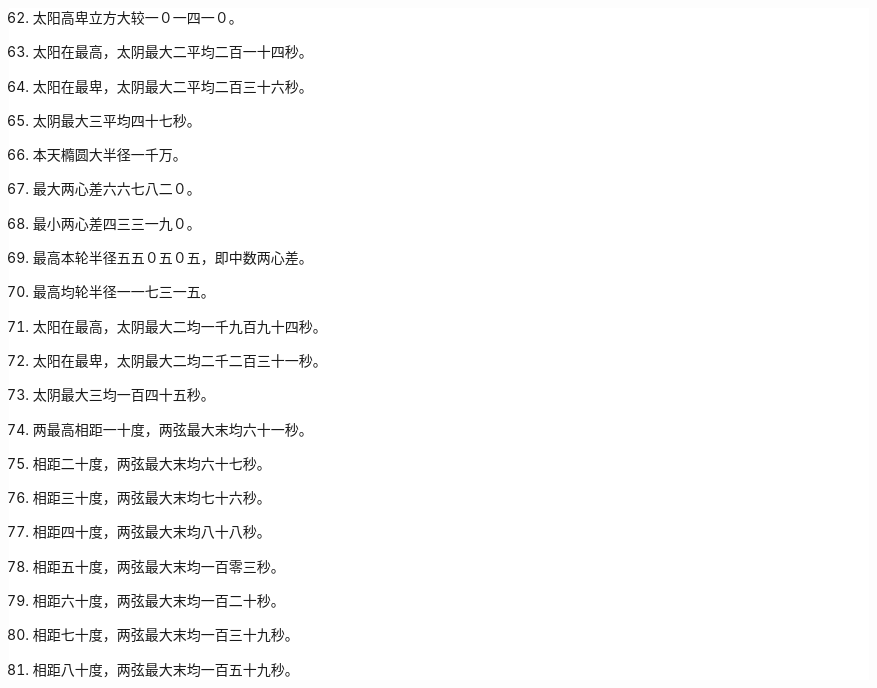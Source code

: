 62. <span id="志二十五_时宪六-62"></span>
太阳高卑立方大较一０一四一０。

63. <span id="志二十五_时宪六-63"></span>
太阳在最高，太阴最大二平均二百一十四秒。

64. <span id="志二十五_时宪六-64"></span>
太阳在最卑，太阴最大二平均二百三十六秒。

65. <span id="志二十五_时宪六-65"></span>
太阴最大三平均四十七秒。

66. <span id="志二十五_时宪六-66"></span>
本天橢圆大半径一千万。

67. <span id="志二十五_时宪六-67"></span>
最大两心差六六七八二０。

68. <span id="志二十五_时宪六-68"></span>
最小两心差四三三一九０。

69. <span id="志二十五_时宪六-69"></span>
最高本轮半径五五０五０五，即中数两心差。

70. <span id="志二十五_时宪六-70"></span>
最高均轮半径一一七三一五。

71. <span id="志二十五_时宪六-71"></span>
太阳在最高，太阴最大二均一千九百九十四秒。

72. <span id="志二十五_时宪六-72"></span>
太阳在最卑，太阴最大二均二千二百三十一秒。

73. <span id="志二十五_时宪六-73"></span>
太阴最大三均一百四十五秒。

74. <span id="志二十五_时宪六-74"></span>
两最高相距一十度，两弦最大末均六十一秒。

75. <span id="志二十五_时宪六-75"></span>
相距二十度，两弦最大末均六十七秒。

76. <span id="志二十五_时宪六-76"></span>
相距三十度，两弦最大末均七十六秒。

77. <span id="志二十五_时宪六-77"></span>
相距四十度，两弦最大末均八十八秒。

78. <span id="志二十五_时宪六-78"></span>
相距五十度，两弦最大末均一百零三秒。

79. <span id="志二十五_时宪六-79"></span>
相距六十度，两弦最大末均一百二十秒。

80. <span id="志二十五_时宪六-80"></span>
相距七十度，两弦最大末均一百三十九秒。

81. <span id="志二十五_时宪六-81"></span>
相距八十度，两弦最大末均一百五十九秒。
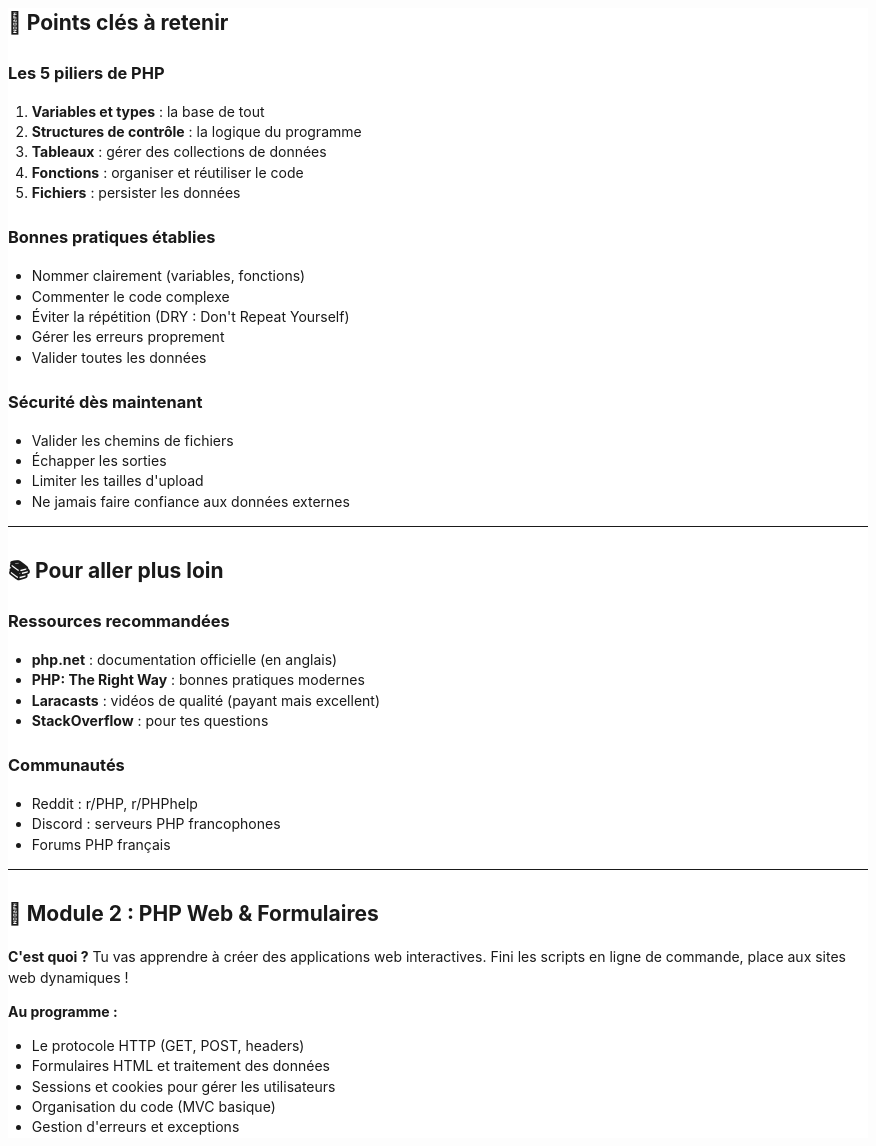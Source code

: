 
## 🔑 Points clés à retenir

### Les 5 piliers de PHP
1. **Variables et types** : la base de tout
2. **Structures de contrôle** : la logique du programme
3. **Tableaux** : gérer des collections de données
4. **Fonctions** : organiser et réutiliser le code
5. **Fichiers** : persister les données

### Bonnes pratiques établies
- Nommer clairement (variables, fonctions)
- Commenter le code complexe
- Éviter la répétition (DRY : Don't Repeat Yourself)
- Gérer les erreurs proprement
- Valider toutes les données

### Sécurité dès maintenant
- Valider les chemins de fichiers
- Échapper les sorties
- Limiter les tailles d'upload
- Ne jamais faire confiance aux données externes

---

## 📚 Pour aller plus loin

### Ressources recommandées
- **php.net** : documentation officielle (en anglais)
- **PHP: The Right Way** : bonnes pratiques modernes
- **Laracasts** : vidéos de qualité (payant mais excellent)
- **StackOverflow** : pour tes questions

### Communautés
- Reddit : r/PHP, r/PHPhelp
- Discord : serveurs PHP francophones
- Forums PHP français

---

## 🚀 Module 2 : PHP Web & Formulaires

**C'est quoi ?**
Tu vas apprendre à créer des applications web interactives. Fini les scripts en ligne de commande, place aux sites web dynamiques !

**Au programme :**
- Le protocole HTTP (GET, POST, headers)
- Formulaires HTML et traitement des données
- Sessions et cookies pour gérer les utilisateurs
- Organisation du code (MVC basique)
- Gestion d'erreurs et exceptions
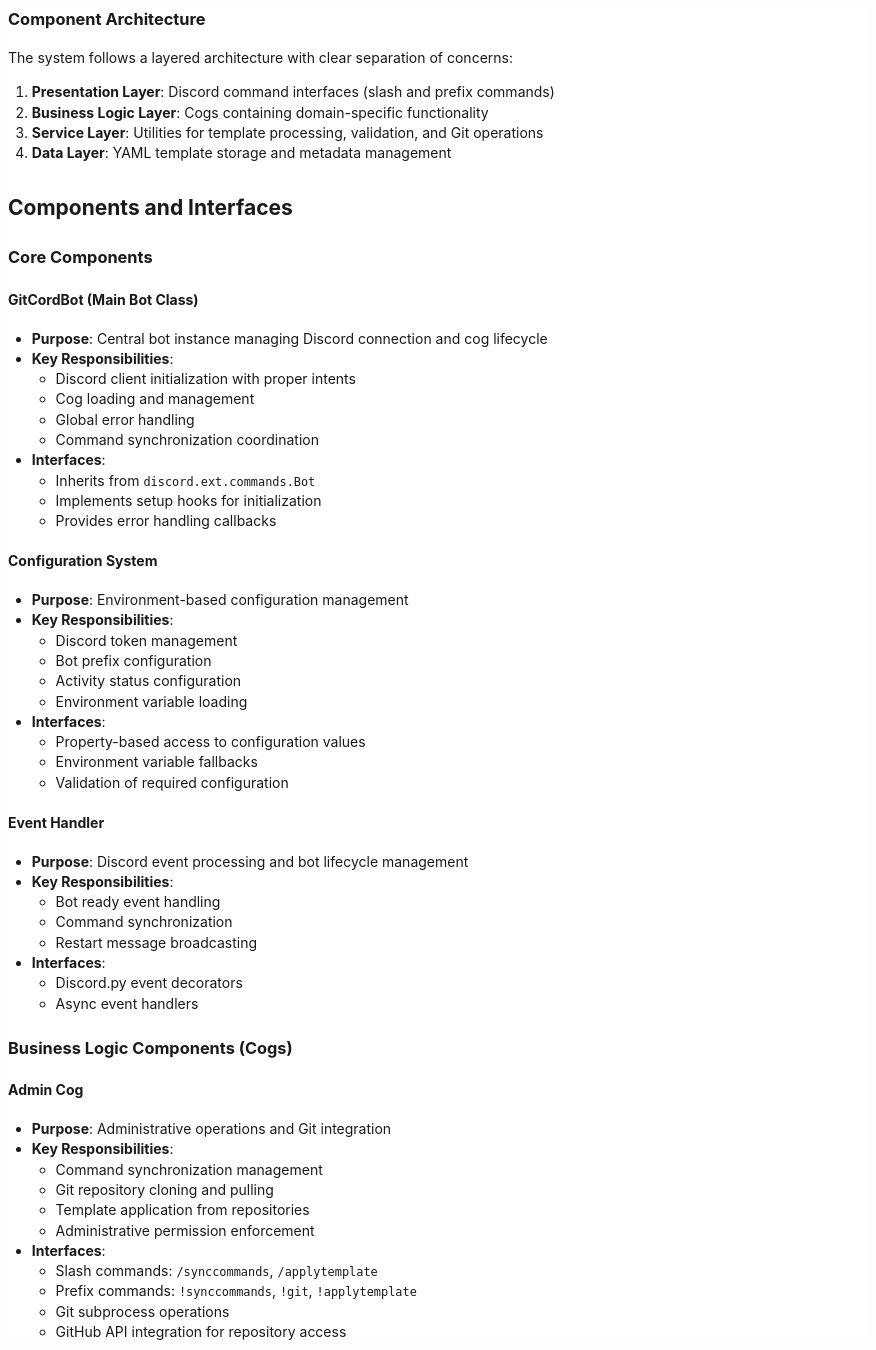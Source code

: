### Component Architecture

The system follows a layered architecture with clear separation of concerns:

1. **Presentation Layer**: Discord command interfaces (slash and prefix commands)
2. **Business Logic Layer**: Cogs containing domain-specific functionality
3. **Service Layer**: Utilities for template processing, validation, and Git operations
4. **Data Layer**: YAML template storage and metadata management

## Components and Interfaces

### Core Components

#### GitCordBot (Main Bot Class)
- **Purpose**: Central bot instance managing Discord connection and cog lifecycle
- **Key Responsibilities**:
  - Discord client initialization with proper intents
  - Cog loading and management
  - Global error handling
  - Command synchronization coordination
- **Interfaces**:
  - Inherits from `discord.ext.commands.Bot`
  - Implements setup hooks for initialization
  - Provides error handling callbacks

#### Configuration System
- **Purpose**: Environment-based configuration management
- **Key Responsibilities**:
  - Discord token management
  - Bot prefix configuration
  - Activity status configuration
  - Environment variable loading
- **Interfaces**:
  - Property-based access to configuration values
  - Environment variable fallbacks
  - Validation of required configuration

#### Event Handler
- **Purpose**: Discord event processing and bot lifecycle management
- **Key Responsibilities**:
  - Bot ready event handling
  - Command synchronization
  - Restart message broadcasting
- **Interfaces**:
  - Discord.py event decorators
  - Async event handlers

### Business Logic Components (Cogs)

#### Admin Cog
- **Purpose**: Administrative operations and Git integration
- **Key Responsibilities**:
  - Command synchronization management
  - Git repository cloning and pulling
  - Template application from repositories
  - Administrative permission enforcement
- **Interfaces**:
  - Slash commands: `/synccommands`, `/applytemplate`
  - Prefix commands: `!synccommands`, `!git`, `!applytemplate`
  - Git subprocess operations
  - GitHub API integration for repository access
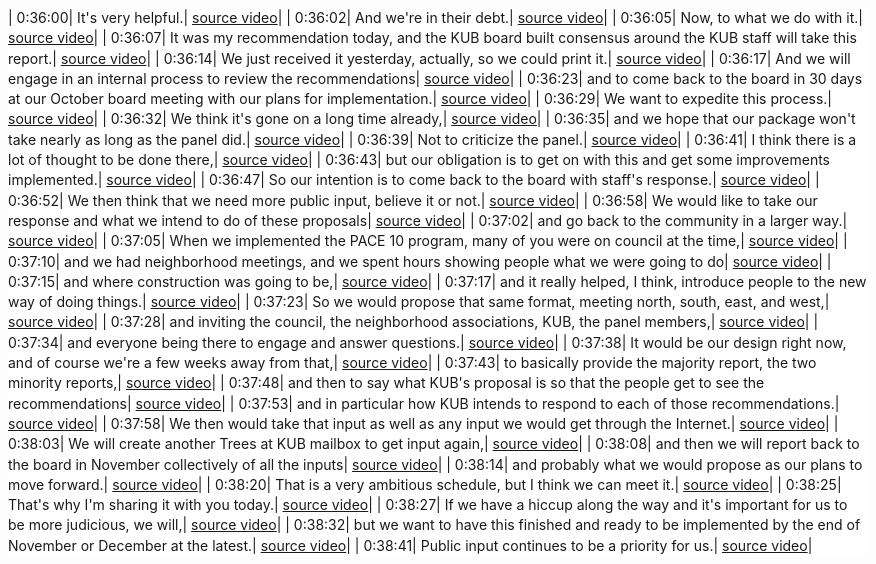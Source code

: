 | 0:36:00| It's very helpful.| [source video](https://archive.org/details/citycouncilworkshop100916?start=2160)|
| 0:36:02| And we're in their debt.| [source video](https://archive.org/details/citycouncilworkshop100916?start=2162)|
| 0:36:05| Now, to what we do with it.| [source video](https://archive.org/details/citycouncilworkshop100916?start=2165)|
| 0:36:07| It was my recommendation today, and the KUB board built consensus around the KUB staff will take this report.| [source video](https://archive.org/details/citycouncilworkshop100916?start=2167)|
| 0:36:14| We just received it yesterday, actually, so we could print it.| [source video](https://archive.org/details/citycouncilworkshop100916?start=2174)|
| 0:36:17| And we will engage in an internal process to review the recommendations| [source video](https://archive.org/details/citycouncilworkshop100916?start=2177)|
| 0:36:23| and to come back to the board in 30 days at our October board meeting with our plans for implementation.| [source video](https://archive.org/details/citycouncilworkshop100916?start=2183)|
| 0:36:29| We want to expedite this process.| [source video](https://archive.org/details/citycouncilworkshop100916?start=2189)|
| 0:36:32| We think it's gone on a long time already,| [source video](https://archive.org/details/citycouncilworkshop100916?start=2192)|
| 0:36:35| and we hope that our package won't take nearly as long as the panel did.| [source video](https://archive.org/details/citycouncilworkshop100916?start=2195)|
| 0:36:39| Not to criticize the panel.| [source video](https://archive.org/details/citycouncilworkshop100916?start=2199)|
| 0:36:41| I think there is a lot of thought to be done there,| [source video](https://archive.org/details/citycouncilworkshop100916?start=2201)|
| 0:36:43| but our obligation is to get on with this and get some improvements implemented.| [source video](https://archive.org/details/citycouncilworkshop100916?start=2203)|
| 0:36:47| So our intention is to come back to the board with staff's response.| [source video](https://archive.org/details/citycouncilworkshop100916?start=2207)|
| 0:36:52| We then think that we need more public input, believe it or not.| [source video](https://archive.org/details/citycouncilworkshop100916?start=2212)|
| 0:36:58| We would like to take our response and what we intend to do of these proposals| [source video](https://archive.org/details/citycouncilworkshop100916?start=2218)|
| 0:37:02| and go back to the community in a larger way.| [source video](https://archive.org/details/citycouncilworkshop100916?start=2222)|
| 0:37:05| When we implemented the PACE 10 program, many of you were on council at the time,| [source video](https://archive.org/details/citycouncilworkshop100916?start=2225)|
| 0:37:10| and we had neighborhood meetings, and we spent hours showing people what we were going to do| [source video](https://archive.org/details/citycouncilworkshop100916?start=2230)|
| 0:37:15| and where construction was going to be,| [source video](https://archive.org/details/citycouncilworkshop100916?start=2235)|
| 0:37:17| and it really helped, I think, introduce people to the new way of doing things.| [source video](https://archive.org/details/citycouncilworkshop100916?start=2237)|
| 0:37:23| So we would propose that same format, meeting north, south, east, and west,| [source video](https://archive.org/details/citycouncilworkshop100916?start=2243)|
| 0:37:28| and inviting the council, the neighborhood associations, KUB, the panel members,| [source video](https://archive.org/details/citycouncilworkshop100916?start=2248)|
| 0:37:34| and everyone being there to engage and answer questions.| [source video](https://archive.org/details/citycouncilworkshop100916?start=2254)|
| 0:37:38| It would be our design right now, and of course we're a few weeks away from that,| [source video](https://archive.org/details/citycouncilworkshop100916?start=2258)|
| 0:37:43| to basically provide the majority report, the two minority reports,| [source video](https://archive.org/details/citycouncilworkshop100916?start=2263)|
| 0:37:48| and then to say what KUB's proposal is so that the people get to see the recommendations| [source video](https://archive.org/details/citycouncilworkshop100916?start=2268)|
| 0:37:53| and in particular how KUB intends to respond to each of those recommendations.| [source video](https://archive.org/details/citycouncilworkshop100916?start=2273)|
| 0:37:58| We then would take that input as well as any input we would get through the Internet.| [source video](https://archive.org/details/citycouncilworkshop100916?start=2278)|
| 0:38:03| We will create another Trees at KUB mailbox to get input again,| [source video](https://archive.org/details/citycouncilworkshop100916?start=2283)|
| 0:38:08| and then we will report back to the board in November collectively of all the inputs| [source video](https://archive.org/details/citycouncilworkshop100916?start=2288)|
| 0:38:14| and probably what we would propose as our plans to move forward.| [source video](https://archive.org/details/citycouncilworkshop100916?start=2294)|
| 0:38:20| That is a very ambitious schedule, but I think we can meet it.| [source video](https://archive.org/details/citycouncilworkshop100916?start=2300)|
| 0:38:25| That's why I'm sharing it with you today.| [source video](https://archive.org/details/citycouncilworkshop100916?start=2305)|
| 0:38:27| If we have a hiccup along the way and it's important for us to be more judicious, we will,| [source video](https://archive.org/details/citycouncilworkshop100916?start=2307)|
| 0:38:32| but we want to have this finished and ready to be implemented by the end of November or December at the latest.| [source video](https://archive.org/details/citycouncilworkshop100916?start=2312)|
| 0:38:41| Public input continues to be a priority for us.| [source video](https://archive.org/details/citycouncilworkshop100916?start=2321)|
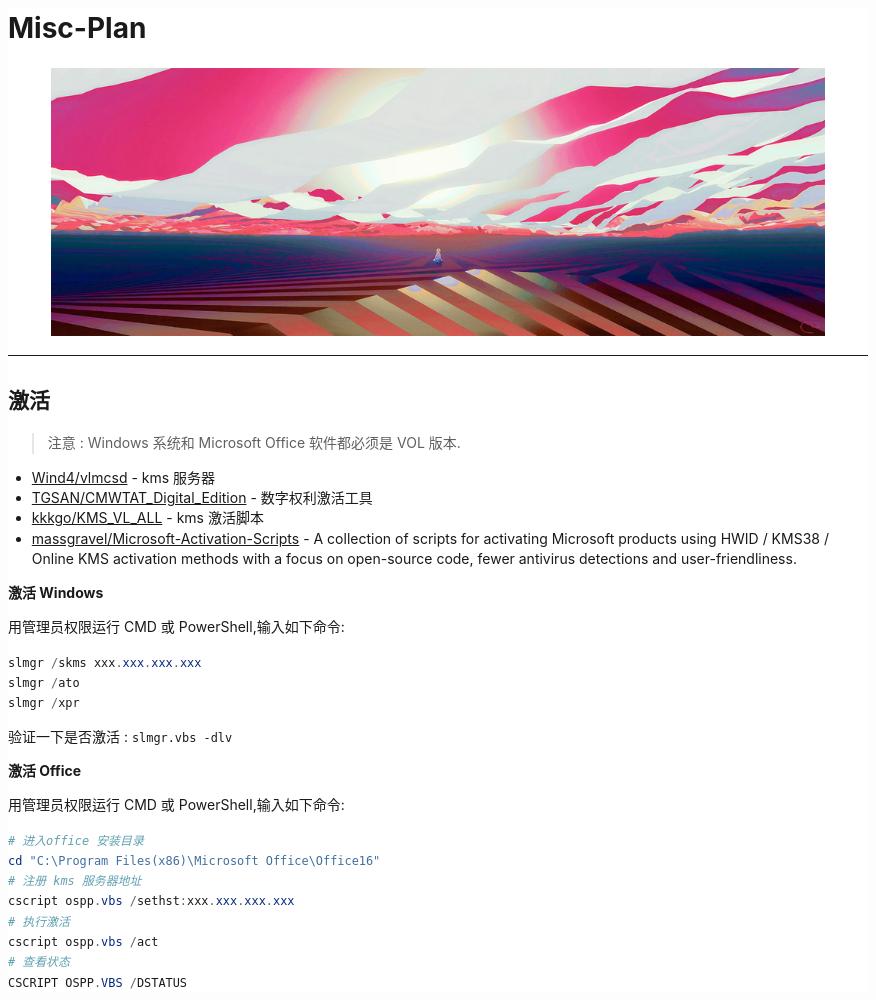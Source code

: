# Misc-Plan

<p align="center">
    <a href="https://twitter.com/mittye97/status/1235824863857659905"><img src="../../assets/img/banner/Misc-Plan.jpg" width="90%"></a>
</p>

---

## 激活

> 注意 : Windows 系统和 Microsoft Office 软件都必须是 VOL 版本.

- [Wind4/vlmcsd](https://github.com/Wind4/vlmcsd) - kms 服务器
- [TGSAN/CMWTAT_Digital_Edition](https://github.com/TGSAN/CMWTAT_Digital_Edition) - 数字权利激活工具
- [kkkgo/KMS_VL_ALL](https://github.com/kkkgo/KMS_VL_ALL) - kms 激活脚本
- [massgravel/Microsoft-Activation-Scripts](https://github.com/massgravel/Microsoft-Activation-Scripts) - A collection of scripts for activating Microsoft products using HWID / KMS38 / Online KMS activation methods with a focus on open-source code, fewer antivirus detections and user-friendliness.

**激活 Windows**

用管理员权限运行 CMD 或 PowerShell,输入如下命令:
```powershell
slmgr /skms xxx.xxx.xxx.xxx
slmgr /ato
slmgr /xpr
```
验证一下是否激活 : `slmgr.vbs -dlv`

**激活 Office**

用管理员权限运行 CMD 或 PowerShell,输入如下命令:
```powershell
# 进入office 安装目录
cd "C:\Program Files(x86)\Microsoft Office\Office16"
# 注册 kms 服务器地址
cscript ospp.vbs /sethst:xxx.xxx.xxx.xxx
# 执行激活
cscript ospp.vbs /act
# 查看状态
CSCRIPT OSPP.VBS /DSTATUS
```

☆ ☆ ☆

■ PROBLEM TO WORK ON: Transcribe, from the material above, the stretch starting at the line with "- Sessions et" and ending at the line with "The system follows", both included, exactly. Do not carry over pictures.

■ THE ANSWER:
- Sessions et cookies pour gérer les utilisateurs
- Organisation du code (MVC basique)
- Gestion d'erreurs et exceptions
Source code

:### Component Architecture

The system follows a layered architecture with clear separation of concerns:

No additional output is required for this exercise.